Problem requirements:
Without any omission, reproduce the records that follow.
=== Exercise inputs ===
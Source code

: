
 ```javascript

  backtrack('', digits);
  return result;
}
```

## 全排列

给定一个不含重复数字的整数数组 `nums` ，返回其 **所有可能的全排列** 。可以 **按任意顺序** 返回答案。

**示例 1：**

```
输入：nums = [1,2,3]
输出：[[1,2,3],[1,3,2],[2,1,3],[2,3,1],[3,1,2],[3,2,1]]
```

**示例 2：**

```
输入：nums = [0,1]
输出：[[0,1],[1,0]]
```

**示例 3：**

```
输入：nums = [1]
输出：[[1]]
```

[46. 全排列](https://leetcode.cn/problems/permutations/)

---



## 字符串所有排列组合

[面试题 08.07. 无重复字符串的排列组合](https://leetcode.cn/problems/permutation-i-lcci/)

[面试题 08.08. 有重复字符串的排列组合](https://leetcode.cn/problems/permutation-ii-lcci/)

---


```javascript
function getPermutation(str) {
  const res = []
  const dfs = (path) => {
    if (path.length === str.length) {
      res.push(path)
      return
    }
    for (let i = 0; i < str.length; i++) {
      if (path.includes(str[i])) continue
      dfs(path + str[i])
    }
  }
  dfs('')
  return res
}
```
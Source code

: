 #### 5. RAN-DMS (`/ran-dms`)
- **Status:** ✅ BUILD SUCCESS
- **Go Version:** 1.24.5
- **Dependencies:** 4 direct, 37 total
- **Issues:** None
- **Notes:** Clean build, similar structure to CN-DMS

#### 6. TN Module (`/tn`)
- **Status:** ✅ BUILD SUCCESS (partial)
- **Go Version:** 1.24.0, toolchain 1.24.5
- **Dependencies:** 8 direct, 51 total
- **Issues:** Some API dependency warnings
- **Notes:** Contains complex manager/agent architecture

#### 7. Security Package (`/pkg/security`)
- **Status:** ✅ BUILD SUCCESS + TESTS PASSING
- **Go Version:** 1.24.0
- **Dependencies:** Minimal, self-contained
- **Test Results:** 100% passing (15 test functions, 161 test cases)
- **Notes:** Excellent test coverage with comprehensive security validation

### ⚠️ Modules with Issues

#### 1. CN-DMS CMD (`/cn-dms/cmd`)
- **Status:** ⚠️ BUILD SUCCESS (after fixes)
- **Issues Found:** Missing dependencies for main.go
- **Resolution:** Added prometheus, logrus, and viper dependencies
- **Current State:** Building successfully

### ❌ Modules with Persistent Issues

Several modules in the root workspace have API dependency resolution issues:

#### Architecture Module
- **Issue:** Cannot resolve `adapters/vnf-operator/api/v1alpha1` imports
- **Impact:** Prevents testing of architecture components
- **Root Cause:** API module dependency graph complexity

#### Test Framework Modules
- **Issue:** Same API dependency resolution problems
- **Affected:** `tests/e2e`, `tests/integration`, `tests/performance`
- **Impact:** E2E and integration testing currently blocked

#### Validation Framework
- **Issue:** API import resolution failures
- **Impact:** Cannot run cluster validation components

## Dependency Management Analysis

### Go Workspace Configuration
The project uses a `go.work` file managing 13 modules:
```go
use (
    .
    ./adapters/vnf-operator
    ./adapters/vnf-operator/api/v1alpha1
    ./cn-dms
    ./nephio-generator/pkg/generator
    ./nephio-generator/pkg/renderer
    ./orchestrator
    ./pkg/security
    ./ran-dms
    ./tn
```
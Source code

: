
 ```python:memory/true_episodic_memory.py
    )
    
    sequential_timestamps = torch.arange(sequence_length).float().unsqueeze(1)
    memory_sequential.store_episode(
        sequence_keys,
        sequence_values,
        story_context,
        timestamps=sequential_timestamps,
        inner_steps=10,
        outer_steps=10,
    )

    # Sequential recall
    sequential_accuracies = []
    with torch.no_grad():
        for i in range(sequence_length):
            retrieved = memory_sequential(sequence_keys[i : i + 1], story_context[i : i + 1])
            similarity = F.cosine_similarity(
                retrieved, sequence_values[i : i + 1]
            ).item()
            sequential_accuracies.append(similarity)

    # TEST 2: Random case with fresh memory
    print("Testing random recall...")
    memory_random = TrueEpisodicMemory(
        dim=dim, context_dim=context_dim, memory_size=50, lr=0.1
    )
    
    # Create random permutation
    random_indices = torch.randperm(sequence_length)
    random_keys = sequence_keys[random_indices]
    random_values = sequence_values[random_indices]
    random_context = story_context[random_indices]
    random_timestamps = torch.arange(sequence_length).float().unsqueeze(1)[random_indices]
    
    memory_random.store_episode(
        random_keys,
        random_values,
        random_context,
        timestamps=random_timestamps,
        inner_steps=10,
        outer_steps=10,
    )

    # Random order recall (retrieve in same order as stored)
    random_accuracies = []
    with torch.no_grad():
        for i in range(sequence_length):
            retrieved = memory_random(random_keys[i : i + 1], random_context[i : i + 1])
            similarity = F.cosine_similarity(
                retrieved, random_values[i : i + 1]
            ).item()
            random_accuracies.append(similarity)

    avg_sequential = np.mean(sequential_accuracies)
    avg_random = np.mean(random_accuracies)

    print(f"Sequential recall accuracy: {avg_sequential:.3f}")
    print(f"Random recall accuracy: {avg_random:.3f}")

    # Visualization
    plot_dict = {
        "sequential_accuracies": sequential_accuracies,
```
===
Result for this exercise:
Source code

:
 ```javascript

  backtrack('', digits);
  return result;
}
```

## 全排列

给定一个不含重复数字的整数数组 `nums` ，返回其 **所有可能的全排列** 。可以 **按任意顺序** 返回答案。

**示例 1：**

```
输入：nums = [1,2,3]
输出：[[1,2,3],[1,3,2],[2,1,3],[2,3,1],[3,1,2],[3,2,1]]
```

**示例 2：**

```
输入：nums = [0,1]
输出：[[0,1],[1,0]]
```

**示例 3：**

```
输入：nums = [1]
输出：[[1]]
```

[46. 全排列](https://leetcode.cn/problems/permutations/)

---



## 字符串所有排列组合

[面试题 08.07. 无重复字符串的排列组合](https://leetcode.cn/problems/permutation-i-lcci/)

[面试题 08.08. 有重复字符串的排列组合](https://leetcode.cn/problems/permutation-ii-lcci/)

---


```javascript
function getPermutation(str) {
  const res = []
  const dfs = (path) => {
    if (path.length === str.length) {
      res.push(path)
      return
    }
    for (let i = 0; i < str.length; i++) {
      if (path.includes(str[i])) continue
      dfs(path + str[i])
    }
  }
  dfs('')
  return res
}
```
Source code

: #### 5. RAN-DMS (`/ran-dms`)
- **Status:** ✅ BUILD SUCCESS
- **Go Version:** 1.24.5
- **Dependencies:** 4 direct, 37 total
- **Issues:** None
- **Notes:** Clean build, similar structure to CN-DMS

#### 6. TN Module (`/tn`)
- **Status:** ✅ BUILD SUCCESS (partial)
- **Go Version:** 1.24.0, toolchain 1.24.5
- **Dependencies:** 8 direct, 51 total
- **Issues:** Some API dependency warnings
- **Notes:** Contains complex manager/agent architecture

#### 7. Security Package (`/pkg/security`)
- **Status:** ✅ BUILD SUCCESS + TESTS PASSING
- **Go Version:** 1.24.0
- **Dependencies:** Minimal, self-contained
- **Test Results:** 100% passing (15 test functions, 161 test cases)
- **Notes:** Excellent test coverage with comprehensive security validation

### ⚠️ Modules with Issues

#### 1. CN-DMS CMD (`/cn-dms/cmd`)
- **Status:** ⚠️ BUILD SUCCESS (after fixes)
- **Issues Found:** Missing dependencies for main.go
- **Resolution:** Added prometheus, logrus, and viper dependencies
- **Current State:** Building successfully

### ❌ Modules with Persistent Issues

Several modules in the root workspace have API dependency resolution issues:

#### Architecture Module
- **Issue:** Cannot resolve `adapters/vnf-operator/api/v1alpha1` imports
- **Impact:** Prevents testing of architecture components
- **Root Cause:** API module dependency graph complexity

#### Test Framework Modules
- **Issue:** Same API dependency resolution problems
- **Affected:** `tests/e2e`, `tests/integration`, `tests/performance`
- **Impact:** E2E and integration testing currently blocked

#### Validation Framework
- **Issue:** API import resolution failures
- **Impact:** Cannot run cluster validation components

## Dependency Management Analysis

### Go Workspace Configuration
The project uses a `go.work` file managing 13 modules:
```go
use (
    .
    ./adapters/vnf-operator
    ./adapters/vnf-operator/api/v1alpha1
    ./cn-dms
    ./nephio-generator/pkg/generator
    ./nephio-generator/pkg/renderer
    ./orchestrator
    ./pkg/security
    ./ran-dms
    ./tn
```
Source code

:
 ```python:memory/true_episodic_memory.py
    )
    
    sequential_timestamps = torch.arange(sequence_length).float().unsqueeze(1)
    memory_sequential.store_episode(
        sequence_keys,
        sequence_values,
        story_context,
        timestamps=sequential_timestamps,
        inner_steps=10,
        outer_steps=10,
    )

    # Sequential recall
    sequential_accuracies = []
    with torch.no_grad():
        for i in range(sequence_length):
            retrieved = memory_sequential(sequence_keys[i : i + 1], story_context[i : i + 1])
            similarity = F.cosine_similarity(
                retrieved, sequence_values[i : i + 1]
            ).item()
            sequential_accuracies.append(similarity)

    # TEST 2: Random case with fresh memory
    print("Testing random recall...")
    memory_random = TrueEpisodicMemory(
        dim=dim, context_dim=context_dim, memory_size=50, lr=0.1
    )
    
    # Create random permutation
    random_indices = torch.randperm(sequence_length)
    random_keys = sequence_keys[random_indices]
    random_values = sequence_values[random_indices]
    random_context = story_context[random_indices]
    random_timestamps = torch.arange(sequence_length).float().unsqueeze(1)[random_indices]
    
    memory_random.store_episode(
        random_keys,
        random_values,
        random_context,
        timestamps=random_timestamps,
        inner_steps=10,
        outer_steps=10,
    )

    # Random order recall (retrieve in same order as stored)
    random_accuracies = []
    with torch.no_grad():
        for i in range(sequence_length):
            retrieved = memory_random(random_keys[i : i + 1], random_context[i : i + 1])
            similarity = F.cosine_similarity(
                retrieved, random_values[i : i + 1]
            ).item()
            random_accuracies.append(similarity)

    avg_sequential = np.mean(sequential_accuracies)
    avg_random = np.mean(random_accuracies)

    print(f"Sequential recall accuracy: {avg_sequential:.3f}")
    print(f"Random recall accuracy: {avg_random:.3f}")

    # Visualization
    plot_dict = {
        "sequential_accuracies": sequential_accuracies,
```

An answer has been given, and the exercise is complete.